A spokesman for Hampshire County Council confirmed that between April and June this year, 67 per cent of the total recycled material – of which 13,500 tonnes was paper material – was exported to China.

Councillor Seán Woodward, chair of Project Integra, said: “The recent closure of a number of UK paper mills (notably UPM Shotton and Aylesford Newsprint) has resulted in a significant reduction in available UK paper processing capacity which has led to significant market fluctuation and instability.

“This has consequently resulted in a need for all local authorities to identify and secure alternative markets to continue to recycle this material.

“In order to ensure that Hampshire paper continues to be recycled, Veolia has sought alternative markets both in the UK and abroad. As a result, Hampshire paper is currently being processed in the UK as well as being exported to paper mills in China for recycling.”

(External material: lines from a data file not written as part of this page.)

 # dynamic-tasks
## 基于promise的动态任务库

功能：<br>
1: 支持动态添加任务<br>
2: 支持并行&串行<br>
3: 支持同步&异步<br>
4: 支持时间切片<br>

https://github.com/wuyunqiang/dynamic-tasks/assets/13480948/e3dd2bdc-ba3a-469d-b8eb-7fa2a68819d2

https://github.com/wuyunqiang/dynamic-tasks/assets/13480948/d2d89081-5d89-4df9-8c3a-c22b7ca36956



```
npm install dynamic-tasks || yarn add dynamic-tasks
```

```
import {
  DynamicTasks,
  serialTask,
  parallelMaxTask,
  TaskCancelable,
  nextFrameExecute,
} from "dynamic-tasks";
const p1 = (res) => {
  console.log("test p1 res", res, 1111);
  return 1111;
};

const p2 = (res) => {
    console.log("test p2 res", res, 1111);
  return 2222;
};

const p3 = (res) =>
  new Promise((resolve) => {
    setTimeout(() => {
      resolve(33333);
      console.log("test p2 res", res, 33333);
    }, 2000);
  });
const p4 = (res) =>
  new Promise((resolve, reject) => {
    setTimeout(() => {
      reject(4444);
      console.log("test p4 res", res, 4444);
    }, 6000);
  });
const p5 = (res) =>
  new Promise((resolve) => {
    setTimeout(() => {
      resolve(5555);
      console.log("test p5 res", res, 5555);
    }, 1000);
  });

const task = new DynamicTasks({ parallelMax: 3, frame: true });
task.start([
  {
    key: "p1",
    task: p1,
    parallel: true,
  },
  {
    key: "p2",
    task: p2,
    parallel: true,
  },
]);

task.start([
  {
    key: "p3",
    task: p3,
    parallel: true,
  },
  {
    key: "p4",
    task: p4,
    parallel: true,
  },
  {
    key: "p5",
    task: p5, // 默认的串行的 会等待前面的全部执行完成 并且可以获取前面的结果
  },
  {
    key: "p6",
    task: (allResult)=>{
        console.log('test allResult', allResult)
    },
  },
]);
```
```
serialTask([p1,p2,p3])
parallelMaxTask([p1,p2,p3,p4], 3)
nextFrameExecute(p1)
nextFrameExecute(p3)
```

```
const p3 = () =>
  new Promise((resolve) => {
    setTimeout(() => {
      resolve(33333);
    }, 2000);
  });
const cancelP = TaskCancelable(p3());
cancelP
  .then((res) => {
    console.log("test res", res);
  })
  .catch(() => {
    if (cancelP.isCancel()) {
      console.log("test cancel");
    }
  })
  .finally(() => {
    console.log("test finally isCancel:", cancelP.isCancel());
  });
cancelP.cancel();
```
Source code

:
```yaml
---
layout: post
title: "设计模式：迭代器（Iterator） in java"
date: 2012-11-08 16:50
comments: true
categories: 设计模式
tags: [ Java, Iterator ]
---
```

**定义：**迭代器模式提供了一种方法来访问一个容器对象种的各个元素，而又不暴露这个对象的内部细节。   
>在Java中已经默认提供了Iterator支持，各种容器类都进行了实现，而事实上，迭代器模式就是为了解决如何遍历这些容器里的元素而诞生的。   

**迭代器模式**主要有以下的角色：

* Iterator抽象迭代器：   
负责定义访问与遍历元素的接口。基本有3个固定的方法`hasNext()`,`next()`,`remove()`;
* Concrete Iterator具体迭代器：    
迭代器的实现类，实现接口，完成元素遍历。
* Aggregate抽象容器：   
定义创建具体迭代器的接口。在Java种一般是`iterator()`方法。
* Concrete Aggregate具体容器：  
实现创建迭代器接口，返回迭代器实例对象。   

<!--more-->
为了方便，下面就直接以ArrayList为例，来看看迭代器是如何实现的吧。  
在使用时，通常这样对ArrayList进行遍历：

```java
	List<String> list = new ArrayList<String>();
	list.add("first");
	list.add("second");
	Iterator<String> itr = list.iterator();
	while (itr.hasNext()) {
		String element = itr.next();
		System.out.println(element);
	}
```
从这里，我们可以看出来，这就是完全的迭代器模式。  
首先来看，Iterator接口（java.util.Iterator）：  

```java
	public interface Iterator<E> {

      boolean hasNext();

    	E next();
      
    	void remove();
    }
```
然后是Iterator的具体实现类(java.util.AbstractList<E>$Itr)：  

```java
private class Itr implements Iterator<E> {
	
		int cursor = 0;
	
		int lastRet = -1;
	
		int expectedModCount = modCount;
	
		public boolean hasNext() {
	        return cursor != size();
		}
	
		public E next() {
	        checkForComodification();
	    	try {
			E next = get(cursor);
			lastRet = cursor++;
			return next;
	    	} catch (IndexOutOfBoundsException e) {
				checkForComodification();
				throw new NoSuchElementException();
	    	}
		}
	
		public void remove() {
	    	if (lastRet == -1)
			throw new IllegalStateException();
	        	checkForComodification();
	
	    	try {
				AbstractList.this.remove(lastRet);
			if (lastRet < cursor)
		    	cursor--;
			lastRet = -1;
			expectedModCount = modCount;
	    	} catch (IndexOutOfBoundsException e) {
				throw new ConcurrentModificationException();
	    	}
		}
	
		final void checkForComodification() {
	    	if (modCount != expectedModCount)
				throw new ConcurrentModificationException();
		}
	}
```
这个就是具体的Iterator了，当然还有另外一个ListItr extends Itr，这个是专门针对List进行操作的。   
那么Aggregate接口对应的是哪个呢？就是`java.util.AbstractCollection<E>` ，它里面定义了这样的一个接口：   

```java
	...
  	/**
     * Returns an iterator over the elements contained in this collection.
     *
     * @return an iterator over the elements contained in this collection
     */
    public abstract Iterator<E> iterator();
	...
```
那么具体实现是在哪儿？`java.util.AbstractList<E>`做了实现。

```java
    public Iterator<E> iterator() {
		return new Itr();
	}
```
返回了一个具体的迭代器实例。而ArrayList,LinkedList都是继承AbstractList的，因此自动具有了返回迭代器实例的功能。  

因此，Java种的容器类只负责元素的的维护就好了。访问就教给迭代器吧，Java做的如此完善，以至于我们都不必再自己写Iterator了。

He added that the project continues to work with Veolia UK to ensure the waste is recycled in the “most sustainable and cost effective way”.

The borough council’s environment chief, Cllr Hayley Eachus, said the county council arranges the recycling as part of the partnership and the borough council collects recyclable material from bins around Basingstoke and Deane. She said the borough council was aware the paper was going to China.

But Basingstoke environmental campaigner Martin Heath, who is the director of Basingstoke Energy Services Co-operative and co-founder of Basingstoke Transition Network, said the paper should be recycled locally to provide electricity.

He said: “The problem is we create far too much waste in Hampshire to start with, and we don’t recycle much of it and what we do recycle now gets shipped to China which is totally inappropriate behaviour.

“What is the point?

“This is not the way to run a modern economy, it is inefficient, inappropriate and it doesn’t do the planet much good either.”

According to the county council, exporting the paper to China does not cost Hampshire taxpayers any extra money and any revenue raised is shared around all of the councils and Veolia.

Basingstoke and Deane Borough Council pay £14,983 a year to be part of the Project Integra partnership.

Alan Stone, the leader of the Hampshire UKIP branch, said he had spoken to a paper mill in Kent which would be willing to recycle paper from Hampshire.

He said: “At a time when we are all told to reduce our carbon footprint, shipping the waste to China only increases it dramatically, despite adequate recycling facilities existing in the UK.”